Selby Mvusi affirmait ainsi : « Pour nous, Africains, […] ce qui est étonnant ça n’est pas que l’art africain soit considéré aujourd’hui, mais plutôt que ça ait mis tant de temps à être pris en considération[21]. » Contestant la vision de Frank McEwen qui visait à maintenir les artistes dans une forme d’autarcie africaniste, il affirmait : « De la même façon que l’art occidental est né de son exposition aux artistes hors de l’Europe, l’art en Afrique aujourd’hui se nourrit d’une exposition similaire[22]. » L’idée d’échanges était au cœur des débats, certains arguant de la nécessité de puiser dans le vernaculaire, quand d’autres militaient pour une vision internationale de l’art africain connecté au monde. Si Picasso avait puisé un temps dans les arts d’Afrique, pourquoi les artistes africains ne puiseraient-ils pas à leur tour dans les arts de l’Europe ? Ces questions allaient être soulevées à Dakar quelques années plus tard.
Picasso à Dakar
Léopold Sédar Senghor arrive au pouvoir au Sénégal en 1960 et renoue avec les théories de la négritude qu’il avait développées avec Aimé Césaire, à Paris, pour les placer en fer de lance de sa politique culturelle[23]. Le Festival mondial des arts nègres de 1966 fonctionne comme une vitrine censée valoriser l’apport des arts d’Afrique au monde, dans une filiation perceptible (mais non revendiquée) avec le Festival d’Harare. Picasso est symboliquement présent : il fait partie du jury de l’exposition d’art contemporain « Tendances et confrontations » (1966), son tableau Portrait d’homme barbu est vendu lors d’une tombola pour participer au financement de l’événement (fig. 4) et une étude préparatoire des Demoiselles d’Avignon apparaît dans la section « Dialogue avec le monde » de l’exposition d’arts anciens organisée au Musée dynamique, aux côtés d’œuvres de Fernand Léger, Atlan, Zadkine ou Modigliani. En 1972, une exposition personnelle lui est consacrée à Dakar, à la suite de celle dédiée à Chagall en 1971 dans le cadre d’un cycle consacré à l’art contemporain[24](fig. 5).

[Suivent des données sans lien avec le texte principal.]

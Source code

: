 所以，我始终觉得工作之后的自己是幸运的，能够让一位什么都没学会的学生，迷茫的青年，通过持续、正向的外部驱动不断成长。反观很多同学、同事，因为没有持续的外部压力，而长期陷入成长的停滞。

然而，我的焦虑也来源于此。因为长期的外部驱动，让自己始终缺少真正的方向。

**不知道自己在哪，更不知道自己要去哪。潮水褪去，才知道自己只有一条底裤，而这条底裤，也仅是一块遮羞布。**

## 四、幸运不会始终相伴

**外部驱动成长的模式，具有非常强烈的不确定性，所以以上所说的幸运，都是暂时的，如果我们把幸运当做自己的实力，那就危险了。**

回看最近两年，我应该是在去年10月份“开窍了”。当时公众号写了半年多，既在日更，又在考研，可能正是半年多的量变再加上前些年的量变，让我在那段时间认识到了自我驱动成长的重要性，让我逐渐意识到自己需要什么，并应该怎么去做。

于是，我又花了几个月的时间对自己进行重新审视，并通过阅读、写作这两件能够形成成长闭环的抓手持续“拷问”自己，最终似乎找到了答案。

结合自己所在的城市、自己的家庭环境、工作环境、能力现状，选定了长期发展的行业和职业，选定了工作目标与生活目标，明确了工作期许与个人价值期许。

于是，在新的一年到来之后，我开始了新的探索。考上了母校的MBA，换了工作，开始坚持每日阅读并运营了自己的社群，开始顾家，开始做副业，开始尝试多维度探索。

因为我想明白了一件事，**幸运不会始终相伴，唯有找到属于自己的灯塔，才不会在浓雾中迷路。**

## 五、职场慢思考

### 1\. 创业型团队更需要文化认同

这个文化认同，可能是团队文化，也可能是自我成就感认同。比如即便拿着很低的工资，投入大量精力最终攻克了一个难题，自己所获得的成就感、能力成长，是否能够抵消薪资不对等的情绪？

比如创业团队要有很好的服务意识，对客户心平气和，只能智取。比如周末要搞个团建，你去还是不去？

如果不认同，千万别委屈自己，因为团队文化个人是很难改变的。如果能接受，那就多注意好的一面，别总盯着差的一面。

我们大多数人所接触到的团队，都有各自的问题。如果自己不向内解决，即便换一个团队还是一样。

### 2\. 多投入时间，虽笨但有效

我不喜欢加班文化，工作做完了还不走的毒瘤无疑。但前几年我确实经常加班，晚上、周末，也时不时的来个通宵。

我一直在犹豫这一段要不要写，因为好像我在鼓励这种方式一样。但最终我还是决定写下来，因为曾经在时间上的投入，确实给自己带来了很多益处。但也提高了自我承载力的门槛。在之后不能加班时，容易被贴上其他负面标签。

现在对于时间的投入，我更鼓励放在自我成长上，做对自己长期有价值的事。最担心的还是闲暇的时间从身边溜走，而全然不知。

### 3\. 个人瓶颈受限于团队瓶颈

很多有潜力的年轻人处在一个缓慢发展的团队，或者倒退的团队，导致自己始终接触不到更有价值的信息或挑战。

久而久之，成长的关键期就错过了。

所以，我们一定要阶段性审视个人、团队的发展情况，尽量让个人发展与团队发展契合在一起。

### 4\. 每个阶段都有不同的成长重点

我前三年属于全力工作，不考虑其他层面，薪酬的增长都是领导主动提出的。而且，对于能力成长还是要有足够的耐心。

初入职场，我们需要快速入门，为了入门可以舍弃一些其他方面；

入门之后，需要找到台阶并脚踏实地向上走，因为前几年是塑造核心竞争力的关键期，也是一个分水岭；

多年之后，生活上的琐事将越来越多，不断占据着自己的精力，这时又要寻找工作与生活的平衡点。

Parmi les œuvres présentées, une seule renoue avec Les Demoiselles d’Avignon ; selon le conseiller culturel de Senghor, Gérard Bosio, elle fut ajoutée au dernier moment, raison pour laquelle elle n’apparaît pas dans le catalogue. Il s’agirait d’une esquisse réalisée sur un panneau de bois, datant de 1907. La majorité des œuvres exposées étaient récentes et sans lien avec l’Afrique : « Le Déjeuner sur l’herbe » d’après Manet (1963), Femme nue assise (1964), une série de croquis sur le thème du peintre et son modèle (1970), des gravures, des céramiques réalisées à Vallauris, ainsi que deux tapisseries (La Fermière, 1969, et Femme à la toilette, 1938). Pour Senghor qui jouait le rôle de critique d’art, la finalité de cette exposition n’était pas de présenter l’artiste comme un modèle à imiter, mais de s’inspirer de sa démarche pour inventer : « En conclusion, la grande leçon que nous devons tous, mais surtout les Africains, retenir de Picasso, c’est moins ses références aux arts non indo-européens, singulièrement à l’art Nègre, que sa répudiation de l’art-imitation pour l’art-invention[25]. » Dans le catalogue de l’exposition, Senghor ajoute : « Enraciné malgré l’éloignement de la terre natale, métissé profondément comme tous les Méditerranéens, il a fait, de toutes ses richesses complémentaires, une puissance rarement égalée, de création[26]. » Lorsque Senghor affirme que Picasso représente un « modèle exemplaire pour la jeune école de Dakar », il ne vise donc pas le style, les techniques ou l’esthétique développés par Picasso, mais bien sa démarche procédant par enracinement et ouverture sur le monde.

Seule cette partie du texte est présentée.